Doveva essere il “non arretriamo di un millimetro”, “non cambieremo di una virgola”, “me ne frego delle letterine di Bruxelles”. È accaduto l'opposto. Il governo giallobruno è arretrato di 7 miliardi, rivedendo al ribasso le sue elemosine sociali, già dimezzate rispetto alle promesse elettorali. Vedremo nei prossimi giorni il formato definitivo della manovra, ma le prime anticipazioni sono inequivocabili.

Legge Fornero? Resta. La stessa quota 100, già limitata dal rigido paletto dei 38 anni, si riduce a una finestra sperimentale di tre anni, con dilazione dei tempi di accesso per pubblici e privati, rinvio di pagamento del TFR, divieto di cumulo con altri lavori, e ovviamente riduzione degli assegni. Poi (forse), dal 2023, 41 anni per tutti, quando il 65% dei pensionati andrà col misto (contributivo e retributivo) e il montante pensionistico ridurrà ulteriormente la pensione. Risultato? La libertà di scelta è in larga misura una finzione. Centinaia di migliaia di lavoratori saranno costretti a pensioni da fame o a continuare il lavoro. Sino a quando? Sino ai 67 anni, naturalmente, l'età prevista dalla legge Fornero, che infatti rimane intatta. Ed anzi aumenterà col meccanismo intatto dell'aspettativa di vita. Altro che abolizione della Fornero! Salvini e Di Maio vogliono salvare la faccia con la “concessione della libertà di scelta”, ma la legge è congegnata in modo tale da restringere il più possibile la platea dei beneficiari per spingerli a continuare a lavorare. L'obiettivo paradossale di Salvini e Di Maio, che dovevano “abolire la Fornero”, è spingere più lavoratori possibile ad andare in pensione proprio con la Fornero. Perché? Per risparmiare, e così continuare a pagare il debito pubblico, ridurre le tasse ai padroni, incentivare le imprese..

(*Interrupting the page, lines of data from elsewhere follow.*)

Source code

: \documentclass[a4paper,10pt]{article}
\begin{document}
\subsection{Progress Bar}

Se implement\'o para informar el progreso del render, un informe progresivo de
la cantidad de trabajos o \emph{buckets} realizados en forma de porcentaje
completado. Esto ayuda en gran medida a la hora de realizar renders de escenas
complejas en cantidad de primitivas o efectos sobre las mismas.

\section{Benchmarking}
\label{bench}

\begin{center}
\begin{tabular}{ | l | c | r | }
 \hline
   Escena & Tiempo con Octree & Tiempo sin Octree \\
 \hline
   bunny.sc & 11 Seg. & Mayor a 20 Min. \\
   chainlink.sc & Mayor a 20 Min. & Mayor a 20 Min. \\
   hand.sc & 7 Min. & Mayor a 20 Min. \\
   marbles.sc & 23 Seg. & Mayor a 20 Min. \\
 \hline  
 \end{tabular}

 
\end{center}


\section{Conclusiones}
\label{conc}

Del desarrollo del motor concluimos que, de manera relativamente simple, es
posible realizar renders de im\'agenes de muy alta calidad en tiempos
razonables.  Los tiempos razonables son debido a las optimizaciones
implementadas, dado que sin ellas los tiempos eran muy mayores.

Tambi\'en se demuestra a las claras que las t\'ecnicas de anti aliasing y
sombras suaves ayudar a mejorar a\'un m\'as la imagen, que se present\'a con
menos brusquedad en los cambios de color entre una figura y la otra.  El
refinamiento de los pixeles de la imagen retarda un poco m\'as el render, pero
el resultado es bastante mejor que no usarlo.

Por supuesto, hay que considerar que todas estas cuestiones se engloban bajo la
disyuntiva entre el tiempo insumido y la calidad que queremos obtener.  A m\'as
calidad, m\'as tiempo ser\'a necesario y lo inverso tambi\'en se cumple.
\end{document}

“Mai più sacrifici!”, “Se l'Europa ci chiede altri sacrifici sulla pelle degli italiani, diciamo di no ed è un no definitivo”. Chiacchiere. Il governo reintroduce il blocco dell'indicizzazione delle pensioni voluto da Monti. Sopra i 1.530 euro lordi, sostanzialmente 1.000 euro netti, la pensione non sarà più indicizzata, se non parzialmente, al costo della vita. E pensare che proprio dal 1 gennaio 2019 avrebbe dovuto ritornare il vecchio sistema pre-Monti. Invece no. Il governo giallobruno ritorna quatto quatto sulle orme dell'odiato governo Monti-Fornero. Perché? Perché lo chiede l'Europa capitalista e con essa le banche italiane, rigonfie di titoli pubblici, che chiedono garanzie ai “debitori”. Cioè ai lavoratori, alle lavoratrici, ai pensionati. Il governo giallobruno ha semplicemente rassicurato gli strozzini con una tosatura delle pensioni, come tanti governi del passato.

Identico voltafaccia sui beni pubblici.
Ricordate gli annunci solenni dopo il crollo del ponte Morandi? “Mai più i beni pubblici ai prenditori privati!”, “lo Stato prenda il controllo dei beni pubblici a tutela dei cittadini”, “nazionalizzeremo le migliaia di concessionari privati”... Accade l'opposto. Il governo giallobruno annuncia per il solo 2019 18 miliardi di privatizzazioni, che salgono poi su pressione della UE a 20 miliardi. Oltretutto in un solo anno! La più grande privatizzazione di beni pubblici mai effettuata in Italia dal 1997-'98 (governo Prodi). Il più grande regalo a quei “prenditori”, a partire dai Benetton, che venivano fustigati a parole nelle pubbliche piazze. E tutto questo perché? Per continuare a pagare il debito alle banche e gli sgravi contributivi alla imprese. Proprio le banche e le imprese che allungheranno le mani sui cosiddetti beni pubblici dei cittadini.

Doveva essere la manovra del popolo contro l'Europa delle banche. Invece è la manovra concordata con le banche, a vantaggio delle banche, contro il popolo. Più precisamente contro i lavoratori e le lavoratrici, e cioè contro la maggioranza della società. Di Maio e Salvini recitano il trionfo per provare a mascherare la propria truffa. Ma i cerchi non si fanno quadrati. E quando i lavoratori ne prenderanno coscienza, per il governo suonerà la campana. Accade in Ungheria, potrà accadere in Italia.